Australian actor (1921–2013)

Bruce Edward Beeby (21 October 1921 - 20 October 2013) was an Australian actor who worked primarily in British films and television. He was probably best known for portraying Stephen "Mitch" Mitchell in the 1950s BBC radio serials Journey into Space.

In the late-1950s, he appeared in several live plays for Australian television, including Ending It, Rope, In the Zone, Shadow of Doubt, Sixty Point Bold, Citizen of Westminster, and Black Limelight. He also compered quiz shows.

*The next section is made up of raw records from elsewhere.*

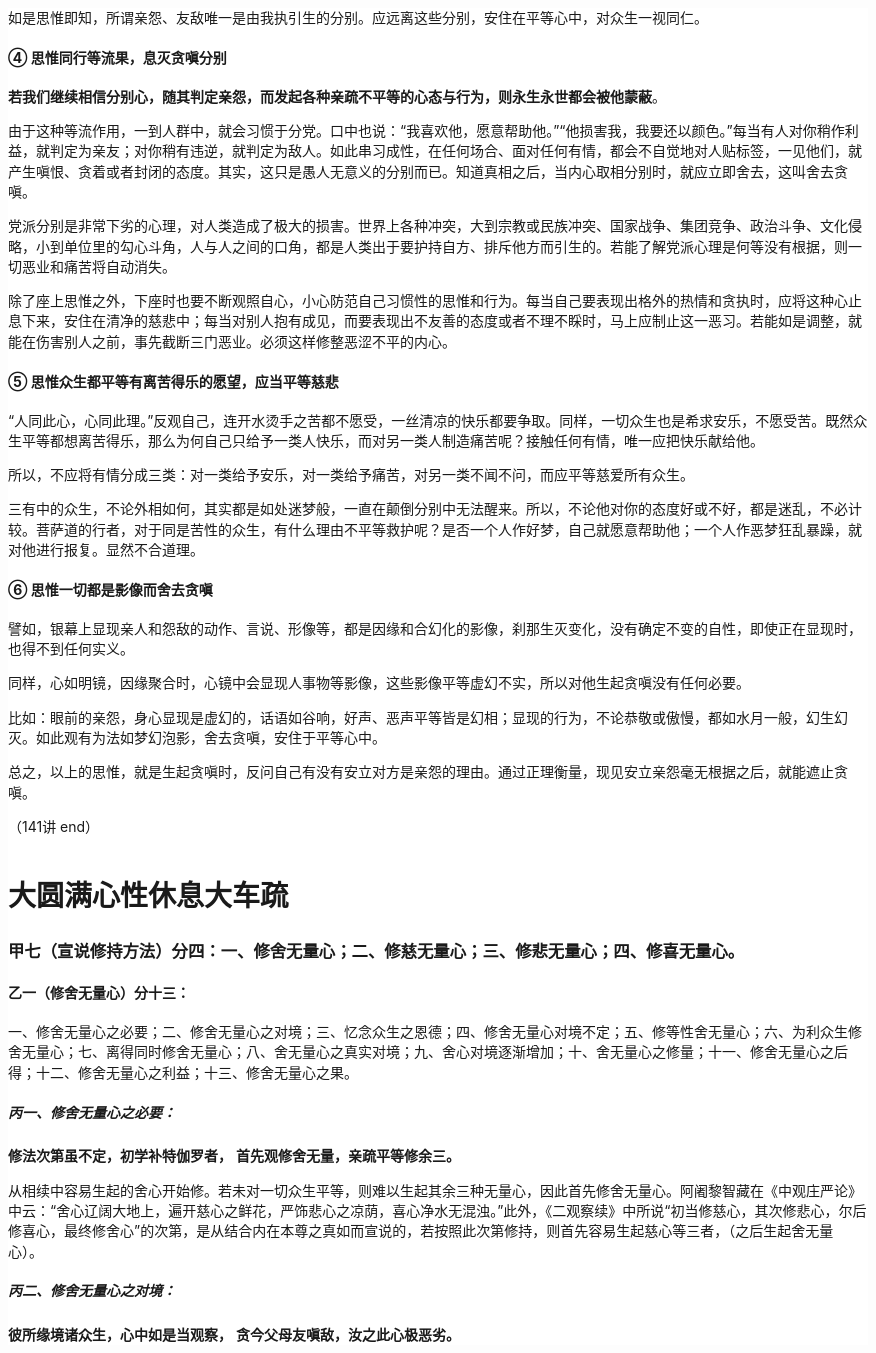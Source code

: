 如是思惟即知，所谓亲怨、友敌唯一是由我执引生的分别。应远离这些分别，安住在平等心中，对众生一视同仁。

#### ④ 思惟同行等流果，息灭贪嗔分别

**若我们继续相信分别心，随其判定亲怨，而发起各种亲疏不平等的心态与行为，则永生永世都会被他蒙蔽**。

由于这种等流作用，一到人群中，就会习惯于分党。口中也说：“我喜欢他，愿意帮助他。”“他损害我，我要还以颜色。”每当有人对你稍作利益，就判定为亲友；对你稍有违逆，就判定为敌人。如此串习成性，在任何场合、面对任何有情，都会不自觉地对人贴标签，一见他们，就产生嗔恨、贪着或者封闭的态度。其实，这只是愚人无意义的分别而已。知道真相之后，当内心取相分别时，就应立即舍去，这叫舍去贪嗔。

党派分别是非常下劣的心理，对人类造成了极大的损害。世界上各种冲突，大到宗教或民族冲突、国家战争、集团竞争、政治斗争、文化侵略，小到单位里的勾心斗角，人与人之间的口角，都是人类出于要护持自方、排斥他方而引生的。若能了解党派心理是何等没有根据，则一切恶业和痛苦将自动消失。

除了座上思惟之外，下座时也要不断观照自心，小心防范自己习惯性的思惟和行为。每当自己要表现出格外的热情和贪执时，应将这种心止息下来，安住在清净的慈悲中；每当对别人抱有成见，而要表现出不友善的态度或者不理不睬时，马上应制止这一恶习。若能如是调整，就能在伤害别人之前，事先截断三门恶业。必须这样修整恶涩不平的内心。

#### ⑤ 思惟众生都平等有离苦得乐的愿望，应当平等慈悲

“人同此心，心同此理。”反观自己，连开水烫手之苦都不愿受，一丝清凉的快乐都要争取。同样，一切众生也是希求安乐，不愿受苦。既然众生平等都想离苦得乐，那么为何自己只给予一类人快乐，而对另一类人制造痛苦呢？接触任何有情，唯一应把快乐献给他。

所以，不应将有情分成三类：对一类给予安乐，对一类给予痛苦，对另一类不闻不问，而应平等慈爱所有众生。

三有中的众生，不论外相如何，其实都是如处迷梦般，一直在颠倒分别中无法醒来。所以，不论他对你的态度好或不好，都是迷乱，不必计较。菩萨道的行者，对于同是苦性的众生，有什么理由不平等救护呢？是否一个人作好梦，自己就愿意帮助他；一个人作恶梦狂乱暴躁，就对他进行报复。显然不合道理。

#### ⑥ 思惟一切都是影像而舍去贪嗔

譬如，银幕上显现亲人和怨敌的动作、言说、形像等，都是因缘和合幻化的影像，刹那生灭变化，没有确定不变的自性，即使正在显现时，也得不到任何实义。

同样，心如明镜，因缘聚合时，心镜中会显现人事物等影像，这些影像平等虚幻不实，所以对他生起贪嗔没有任何必要。

比如：眼前的亲怨，身心显现是虚幻的，话语如谷响，好声、恶声平等皆是幻相；显现的行为，不论恭敬或傲慢，都如水月一般，幻生幻灭。如此观有为法如梦幻泡影，舍去贪嗔，安住于平等心中。

总之，以上的思惟，就是生起贪嗔时，反问自己有没有安立对方是亲怨的理由。通过正理衡量，现见安立亲怨毫无根据之后，就能遮止贪嗔。

（141讲 end）

# 大圆满心性休息大车疏

### **甲七（宣说修持方法）分四：一、修舍无量心；二、修慈无量心；三、修悲无量心；四、修喜无量心。**

#### 乙一（修舍无量心）分十三：

一、修舍无量心之必要；二、修舍无量心之对境；三、忆念众生之恩德；四、修舍无量心对境不定；五、修等性舍无量心；六、为利众生修舍无量心；七、离得同时修舍无量心；八、舍无量心之真实对境；九、舍心对境逐渐增加；十、舍无量心之修量；十一、修舍无量心之后得；十二、修舍无量心之利益；十三、修舍无量心之果。

##### **丙一、修舍无量心之必要：**

**修法次第虽不定，初学补特伽罗者，**
**首先观修舍无量，亲疏平等修余三。**

从相续中容易生起的舍心开始修。若未对一切众生平等，则难以生起其余三种无量心，因此首先修舍无量心。阿阇黎智藏在《中观庄严论》中云：“舍心辽阔大地上，遍开慈心之鲜花，严饰悲心之凉荫，喜心净水无混浊。”此外，《二观察续》中所说“初当修慈心，其次修悲心，尔后修喜心，最终修舍心”的次第，是从结合内在本尊之真如而宣说的，若按照此次第修持，则首先容易生起慈心等三者，（之后生起舍无量心）。

##### **丙二、修舍无量心之对境：**

**彼所缘境诸众生，心中如是当观察，**
**贪今父母友嗔敌，汝之此心极恶劣。**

He was married to actress Madi Hedd. They acted together in Britain for six years before returning to Australia in 1957.

==Selected filmography==

- Harvest Gold (1945) – Harry Johnson
- Women of Twilight (1952) – Minor Role (uncredited)
- The Intruder (1953) – 2nd Detective
- The Limping Man (1953) – Kendall Brown
- Impulse (1954) – Harry Winters
- Front Page Story (1954) – Counsel for the Defence
- Johnny on the Spot (1954) – Terry Dunn
- The Golden Link (1954) – Sgt. Baker
- Time Is My Enemy (1954) – Roommate (uncredited)
- Profile (1954) – (uncredited)
- Radio Cab murder (1954) – Inspector Rawlings
- The Teckman Mystery (1954) – Wallace
- Malaga (1954) – Potts
- The Glass Cage (1955) – 'Doctor' Treating Sapolio (uncredited)
- A Kid for Two Farthings (1955) – Policeman (uncredited)
- The Man in the Road (1956) – Dr. Manning
- Child in the House (1956) – Policeman
- Stranger in Town (1957) – William Ryland
- The Man in the Road (1957) – Macauley's Solicitor
- Smiley Gets a Gun (1958) – Dr. Gaspen
- Escort for Hire (1960) – Det. Sgt. Moore
- Payroll (1961) – Worth
- Pit of Darkness (1961) – Peter Mayhew
- A Matter of WHO (1961) – Capt. Brook
- Fate Takes a Hand (1961) – Inspector Phillips
- Serena (1962) – Det. Sergeant Conway
- Lawrence of Arabia (1962) – Captain at Officer's Club (uncredited)
- It's All Happening (1963) – Announcer
- The Devil-Ship Pirates (1964) – Pedro, a pirate
- A Hard Day's Night (1964) – Man Talking to Casino Manager (uncredited)
- Hammerhead (1968) – British Secret Service Guard (uncredited)
- Midas Run (1969) – Gordon
- Wuthering Heights (1970)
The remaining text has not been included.